How to disable session creation when calling api methods in Symfony?

A

Alexey Anisimov2017-07-31 05:43:31

bash

Alexey Anisimov, 2017-07-31 05:43:31

Good afternoon.
The Symfony 2.8 project has an admin panel (/admin route) and an api (/api route). For api jwt is used.
It is required to make sure that sessions are not created when calling the api method (creating sessions only for the admin panel)
There is also such a problem:
1. I went to the admin panel under the admin
2. Called the api method, without an authorization token (for example, /api/article/1)
3. The admin session crashes, you need to re-enter the admin panel
Has anyone faced a similar task?

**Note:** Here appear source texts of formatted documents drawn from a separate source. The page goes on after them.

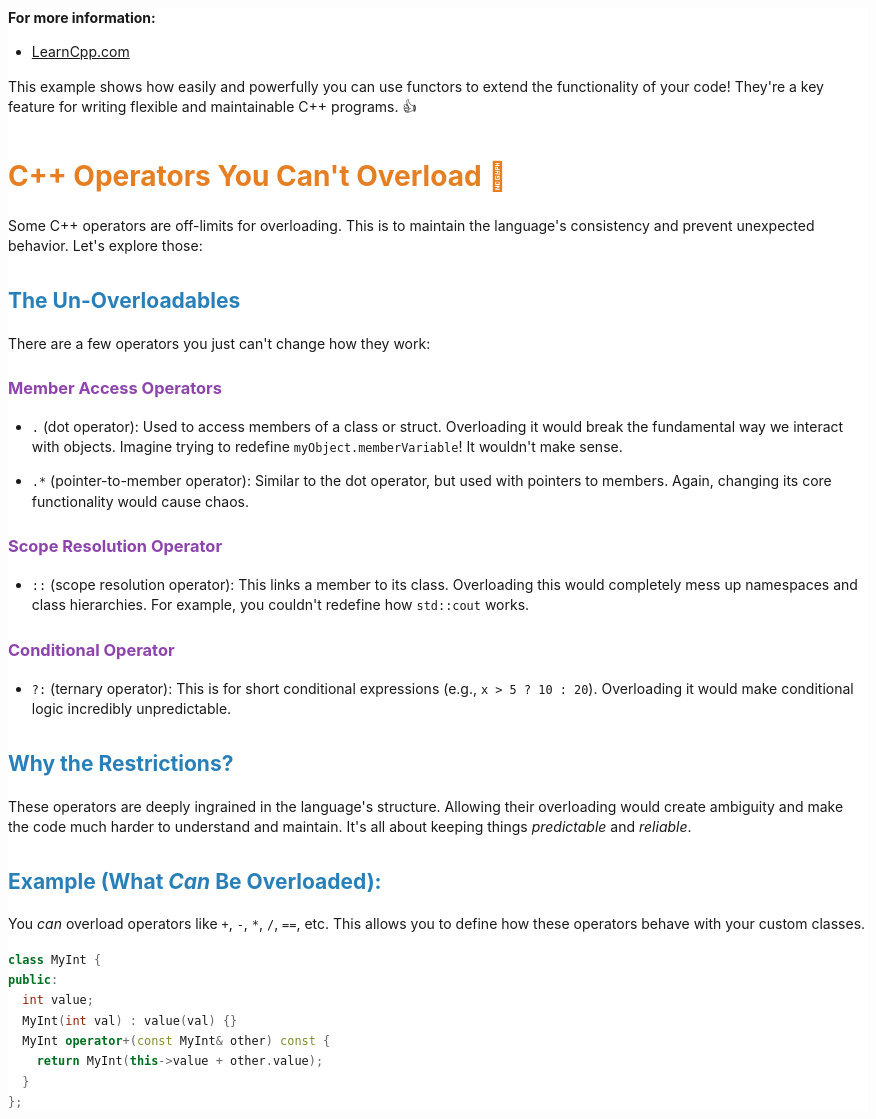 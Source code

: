 **For more information:**

- [LearnCpp.com](https://www.learncpp.com/cpp-tutorial/function-objects/)

This example shows how easily and powerfully you can use functors to extend the functionality of your code! They're a key feature for writing flexible and maintainable C++ programs. 👍

# <span style="color:#e67e22">C++ Operators You Can't Overload 🚫</span>

Some C++ operators are off-limits for overloading. This is to maintain the language's consistency and prevent unexpected behavior. Let's explore those:

## <span style="color:#2980b9">The Un-Overloadables</span>

There are a few operators you just can't change how they work:

### <span style="color:#8e44ad">Member Access Operators</span>

- `.` (dot operator): Used to access members of a class or struct. Overloading it would break the fundamental way we interact with objects. Imagine trying to redefine `myObject.memberVariable`! It wouldn't make sense.

- `.*` (pointer-to-member operator): Similar to the dot operator, but used with pointers to members. Again, changing its core functionality would cause chaos.

### <span style="color:#8e44ad">Scope Resolution Operator</span>

- `::` (scope resolution operator): This links a member to its class. Overloading this would completely mess up namespaces and class hierarchies. For example, you couldn't redefine how `std::cout` works.

### <span style="color:#8e44ad">Conditional Operator</span>

- `?:` (ternary operator): This is for short conditional expressions (e.g., `x > 5 ? 10 : 20`). Overloading it would make conditional logic incredibly unpredictable.

## <span style="color:#2980b9">Why the Restrictions?</span>

These operators are deeply ingrained in the language's structure. Allowing their overloading would create ambiguity and make the code much harder to understand and maintain. It's all about keeping things _predictable_ and _reliable_.

## <span style="color:#2980b9">Example (What _Can_ Be Overloaded):</span>

You _can_ overload operators like `+`, `-`, `*`, `/`, `==`, etc. This allows you to define how these operators behave with your custom classes.

```c++
class MyInt {
public:
  int value;
  MyInt(int val) : value(val) {}
  MyInt operator+(const MyInt& other) const {
    return MyInt(this->value + other.value);
  }
};
```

How can I disable sessions for api?

Reply

Answer the question

In order to leave comments, you need to log in

1 answer(s)

A

Alexander Kuznetsov, 2017-07-31
@DarkRaven

In general, all API methods must have their own security firewall, for example through the same JWT.
The LexikJWTAuthenticationBundle in the configuration shows this well.

security:

    # ***
    
    firewalls:
    # ***
        refresh:
            pattern:  ^/api/v1/token/refresh
            stateless: true
            anonymous: true
    # ***
        api:
            pattern:   ^/api
            stateless: true
            guard:
                authenticators:
                    - lexik_jwt_authentication.jwt_token_authenticator

Also, the order of firewalls is important, my API goes above the main one.